Quantcast

Sunnyside man releases book of interviews on losin’ it

Sunnyside man releases book of interviews on losin’ it
By Rebecca henely

After catching a movie at the Cleveland International Film Festival about a girl’s search for the right man to take her virginity, Sean Wickens, 34, now of Sunnyside, ended up making himself an unusual dare.

“At an after-party for the screening I asked a few strangers how they lost [their virginity] and was amazed how candid everyone was,” Wickens said in an e-mail.

Afterward, he set himself up for what he called an “unattainable” goal: to interview more than 1,000 people about their first time. Three years of interviewing and three years of editing later, he had a book, “How to Lose Your Virginity (… And How Not To),” which is now on sale.

The stories in the book run the gamut from sweet to strange. The excerpts on Wickens’ website include a man from Florida who lost it watching “As Good As it Gets” in a movie theater, another who lost it to a porn star he met on his paper route in Japan and another man who lost it in a squat in London, only to meet up with a former classmate the next morning who had also lost her virginity that night in the house.

To get those and many other interviews, Wickens traveled to 34 cities across the United States plus Montreal. He said the interview process took so long because Wickens — who moved from Cleveland to New York in 2004 and now currently works as a window-washer in Manhattan and a stand-up comedian — had to raise the money himself.

“I had thought about asking friends and family for donations or applying for grants but determined energy spent on fund-raising would be best channeled into the project itself,” Wickens said. “I also worked at a place that would let you work extra hours in exchange for vacation time, so I did a lot of that.”

Wickens said he picked many of the cities — Montreal; Nashville; Roswell, N.M.; Austin; and New Orleans — because he had wanted to see them in the past or, had family in areas like Wichita, Kan. and Tulsa, Okla. Other times he went to a place because it coincided with a major event, like visiting Boston for the 2004 Democratic National Convention.

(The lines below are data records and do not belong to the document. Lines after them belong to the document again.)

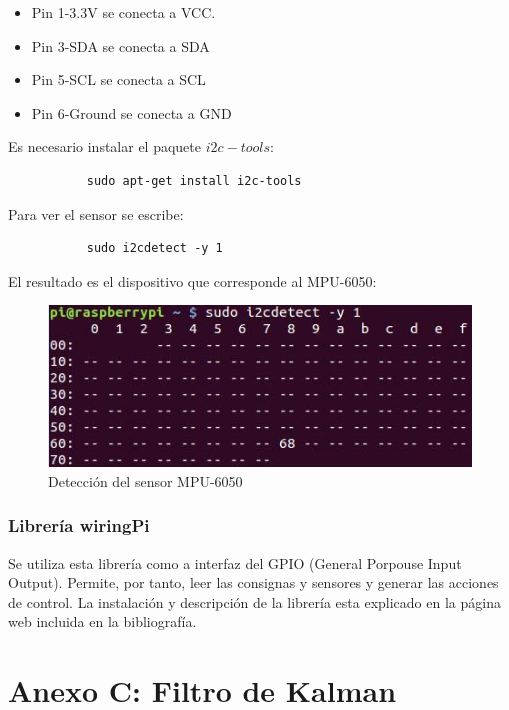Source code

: \documentclass[twoside,11pt]{book}
\begin{document}
\begin{itemize}
\item Pin 1-3.3V se conecta a VCC.
\item Pin 3-SDA se conecta a SDA
\item Pin 5-SCL se conecta a SCL
\item Pin 6-Ground se conecta a GND
\end{itemize} 
Es necesario instalar el paquete $i2c-tools$:
\begin{verbatim}
           sudo apt-get install i2c-tools
\end{verbatim}
Para ver el sensor se escribe:
\begin{verbatim}
           sudo i2cdetect -y 1
\end{verbatim}
El resultado es el dispositivo que corresponde al MPU-6050:

\begin{figure}[h!]
\begin{center}
\includegraphics[scale=0.7,bb=0 0 350 178]{images/i2cdetect.png}
\caption{Detección del sensor MPU-6050}
\end{center}
\end{figure}


\subsubsection*{Librería wiringPi}
Se utiliza esta librería \cite{wiringPi} como a interfaz del GPIO (General Porpouse Input Output). Permite, por tanto, leer las consignas y sensores y generar las acciones de control. 
La instalación y descripción de la librería esta explicado en la página web incluida en la bibliografía.

\newpage
\section*{Anexo C: Filtro de Kalman}
\end{document}
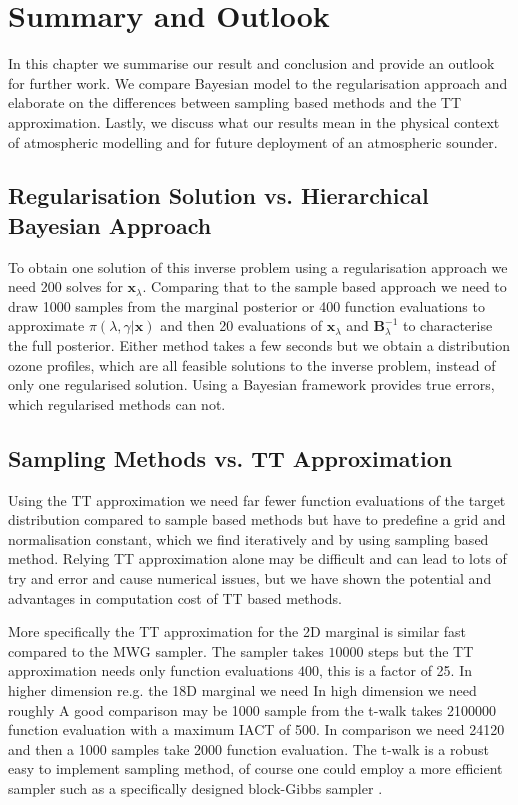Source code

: \chapter{Summary and Outlook}
\label{ch:Concl}
In this chapter we summarise our result and conclusion and provide an outlook for further work.
We compare Bayesian model to the regularisation approach and elaborate on the differences between sampling based methods and the TT approximation.
Lastly, we discuss what our results mean in the physical context of atmospheric modelling and for future deployment of an atmospheric sounder.


\section{Regularisation Solution vs. Hierarchical Bayesian Approach}
To obtain one solution of this inverse problem using a regularisation approach we need 200 solves for $\bm{x}_{\lambda}$.
Comparing that to the sample based approach we need to draw 1000 samples from the marginal posterior or 400 function evaluations to approximate $\pi(\lambda, \gamma | \bm{x})$ and then 20 evaluations of $\bm{x}_{\lambda}$ and $\bm{B}^{-1}_{\lambda}$ to characterise the full posterior.
Either method takes a few seconds but we obtain a distribution ozone profiles, which are all feasible solutions to the inverse problem, instead of only one regularised solution.
Using a Bayesian framework provides true errors, which regularised methods can not.


\section{Sampling Methods vs. TT Approximation}
Using the TT approximation we need far fewer function evaluations of the target distribution compared to sample based methods but have to predefine a grid and normalisation constant, which we find iteratively and by using sampling based method.
Relying TT approximation alone may be difficult and can lead to lots of try and error and cause numerical issues, but we have shown the potential and advantages in computation cost of TT based methods.


More specifically the TT approximation for the 2D marginal is similar fast compared to the MWG sampler.
The sampler takes  $10000$ steps but the TT approximation needs only function evaluations $400$, this is a factor of 25.
In higher dimension re.g. the 18D marginal we need 
In high dimension we need roughly
A good comparison may be 1000 sample from the t-walk takes 2100000 function evaluation with a maximum IACT of 500.
In comparison we need  24120 and then a 1000 samples take 2000 function evaluation.
The t-walk is a robust easy to implement sampling method, of course one could employ a more efficient sampler such as a specifically designed block-Gibbs sampler \cite{}.

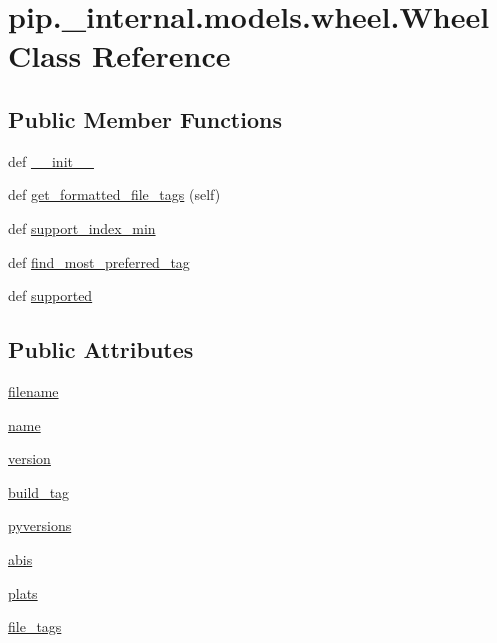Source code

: \hypertarget{classpip_1_1__internal_1_1models_1_1wheel_1_1Wheel}{}\section{pip.\+\_\+internal.\+models.\+wheel.\+Wheel Class Reference}
\label{classpip_1_1__internal_1_1models_1_1wheel_1_1Wheel}
\subsection*{Public Member Functions}
\begin{DoxyCompactItemize}
\item 
def \hyperlink{classpip_1_1__internal_1_1models_1_1wheel_1_1Wheel_a781508f58527fe0e89774a32ca81b74d}{\+\_\+\+\_\+init\+\_\+\+\_\+}
\item 
def \hyperlink{classpip_1_1__internal_1_1models_1_1wheel_1_1Wheel_ab78677af648a4ff364250142eb255cbb}{get\+\_\+formatted\+\_\+file\+\_\+tags} (self)
\item 
def \hyperlink{classpip_1_1__internal_1_1models_1_1wheel_1_1Wheel_af0f25438c99bb48270ffc544a028cc79}{support\+\_\+index\+\_\+min}
\item 
def \hyperlink{classpip_1_1__internal_1_1models_1_1wheel_1_1Wheel_a99ee194838629de15ed8db3d06e2b773}{find\+\_\+most\+\_\+preferred\+\_\+tag}
\item 
def \hyperlink{classpip_1_1__internal_1_1models_1_1wheel_1_1Wheel_a05eb729136b588bc9da786314a31029b}{supported}
\end{DoxyCompactItemize}
\subsection*{Public Attributes}
\begin{DoxyCompactItemize}
\item 
\hyperlink{classpip_1_1__internal_1_1models_1_1wheel_1_1Wheel_ae82cb81891a5bf4771ebf9adce20c6d8}{filename}
\item 
\hyperlink{classpip_1_1__internal_1_1models_1_1wheel_1_1Wheel_a5de4ddfba974423ae91d6720130eda8f}{name}
\item 
\hyperlink{classpip_1_1__internal_1_1models_1_1wheel_1_1Wheel_a2f136b4ea67b0dc858445273b72efdfc}{version}
\item 
\hyperlink{classpip_1_1__internal_1_1models_1_1wheel_1_1Wheel_a29cc01bd0e7f22b8fb0c779099a094b3}{build\+\_\+tag}
\item 
\hyperlink{classpip_1_1__internal_1_1models_1_1wheel_1_1Wheel_a46a065e4c9c2b0ba0a4736842e5554b6}{pyversions}
\item 
\hyperlink{classpip_1_1__internal_1_1models_1_1wheel_1_1Wheel_ab6ab83904c90fc7013c6c94e76c477ea}{abis}
\item 
\hyperlink{classpip_1_1__internal_1_1models_1_1wheel_1_1Wheel_a49daa62ade1ad70c3cb6ce216161be9e}{plats}
\item 
\hyperlink{classpip_1_1__internal_1_1models_1_1wheel_1_1Wheel_ac3c96fb6abb5c8ae401ccd975e395942}{file\+\_\+tags}
\end{DoxyCompactItemize}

“It was a lot of fun driving around and interviewing people,” Wickens said. “And collecting stories for the book gave me a drive and a purpose on these trips that in a way made them more enjoyable than if I were aimlessly driving around America.”

Wickens said his favorite story was about a girl from Tennessee who lost her virginity working on a salmon boat.

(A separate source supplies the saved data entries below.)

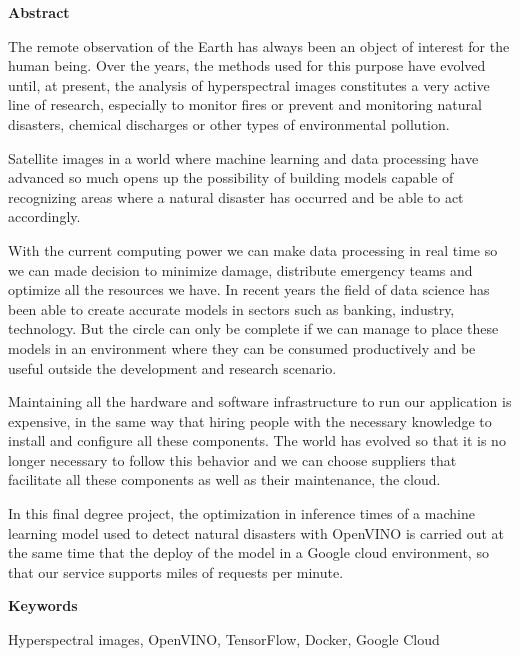 \begin{center}
{\bf \Huge Abstract}

\end{center}

The remote observation of the Earth has always been an object of interest for the human being.
Over the years, the methods used for this purpose have evolved until, at present, the analysis of hyperspectral images constitutes a very active line of research, especially
to monitor fires or prevent and monitoring natural disasters, chemical discharges or other types of environmental pollution.

Satellite images in a world where machine learning and data processing have advanced so much opens up the possibility of building models capable of recognizing areas where a natural
disaster has occurred and be able to act accordingly.

With the current computing power we can make data processing in real time so we can made decision to minimize damage, distribute emergency teams and optimize all the resources we have.
In recent years the field of data science has been able to create accurate models in sectors such as banking, industry, technology.
But the circle can only be complete if we can manage to place these models in an environment where they can be consumed productively and be useful outside the development and research scenario.

Maintaining all the hardware and software infrastructure to run our application is expensive, in the same way that hiring people with the necessary
knowledge to install and configure all these components.
The world has evolved so that it is no longer necessary to follow this behavior and we can choose suppliers that facilitate all these components as well as their maintenance, the cloud.

In this final degree project, the optimization in inference times of a machine learning model used to detect natural disasters with OpenVINO is carried out at the same time that the
deploy of the model in a Google cloud environment, so that our service supports miles of requests per minute.

\vspace{0.8cm}
\begin{center}

{\bf \Large Keywords}

\end{center}


Hyperspectral images, OpenVINO, TensorFlow, Docker, Google Cloud
\vspace{0.5cm}

\mbox{}
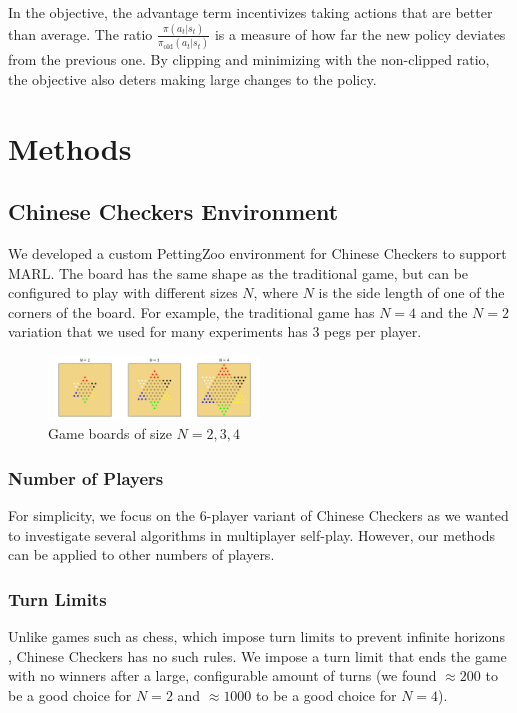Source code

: \documentclass[12pt, a4paper, twocolumn]{article}
\begin{document}
In the objective, the advantage term incentivizes taking actions that are better than average. The ratio $\frac{\pi(a_t | s_t)}{\pi_{\text{old}}(a_t | s_t)}$ is a measure of how far the new policy deviates from the previous one. By clipping and minimizing with the non-clipped ratio, the objective also deters making large changes to the policy. 

\section{Methods}

\subsection{Chinese Checkers Environment}

We developed a custom PettingZoo environment for Chinese Checkers to support MARL. The board has the same shape as the traditional game, but can be configured to play with different sizes $N$, where $N$ is the side length of one of the corners of the board. For example, the traditional game has $N = 4$ and the $N = 2$ variation that we used for many experiments has 3 pegs per player.

\begin{figure}
  \centering
    \includegraphics[width=0.5\textwidth]{images/boards.png}
  \caption{Game boards of size $N = 2, 3, 4$}
  \label{fig:boards}
\end{figure}

\subsubsection{Number of Players}

For simplicity, we focus on the 6-player variant of Chinese Checkers as we wanted to investigate several algorithms in multiplayer self-play. However, our methods can be applied to other numbers of players.

\subsubsection{Turn Limits}

Unlike games such as chess, which impose turn limits to prevent infinite horizons \cite{ChessTurnLimit}, Chinese Checkers has no such rules. We impose a turn limit that ends the game with no winners after a large, configurable amount of turns (we found $\approx 200$ to be a good choice for $N=2$ and $\approx 1000$ to be a good choice for $N=4$).
\end{document}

“She ends up having her first experience with the boat’s cook, but she told her story with such nostalgia and epic detail I was speechless when she was done telling it,” he said.

There are some funny ones he liked as well.

“A guy stole his brother’s car for a date and while the two were fumbling around in the passenger seat his foot snagged an A/C hose, covering him in freezing water,” Wickens said.

Wickens laid out the book himself and a photographer, Emily Bryan, took some pictures for it.

“[Bryan] told me she keeps it on her coffee table and finds that friends she brings over, without fail, gravitate toward the book and start flipping through and reading random stories,” Wickens said.

The book is available on Amazon.com, Barnesandnoble.com and Wickens’ website, lossofvirginitybook.com. Wickens is donating 10 percent of the proceeds to the Rape, Abuse and Incest National Network.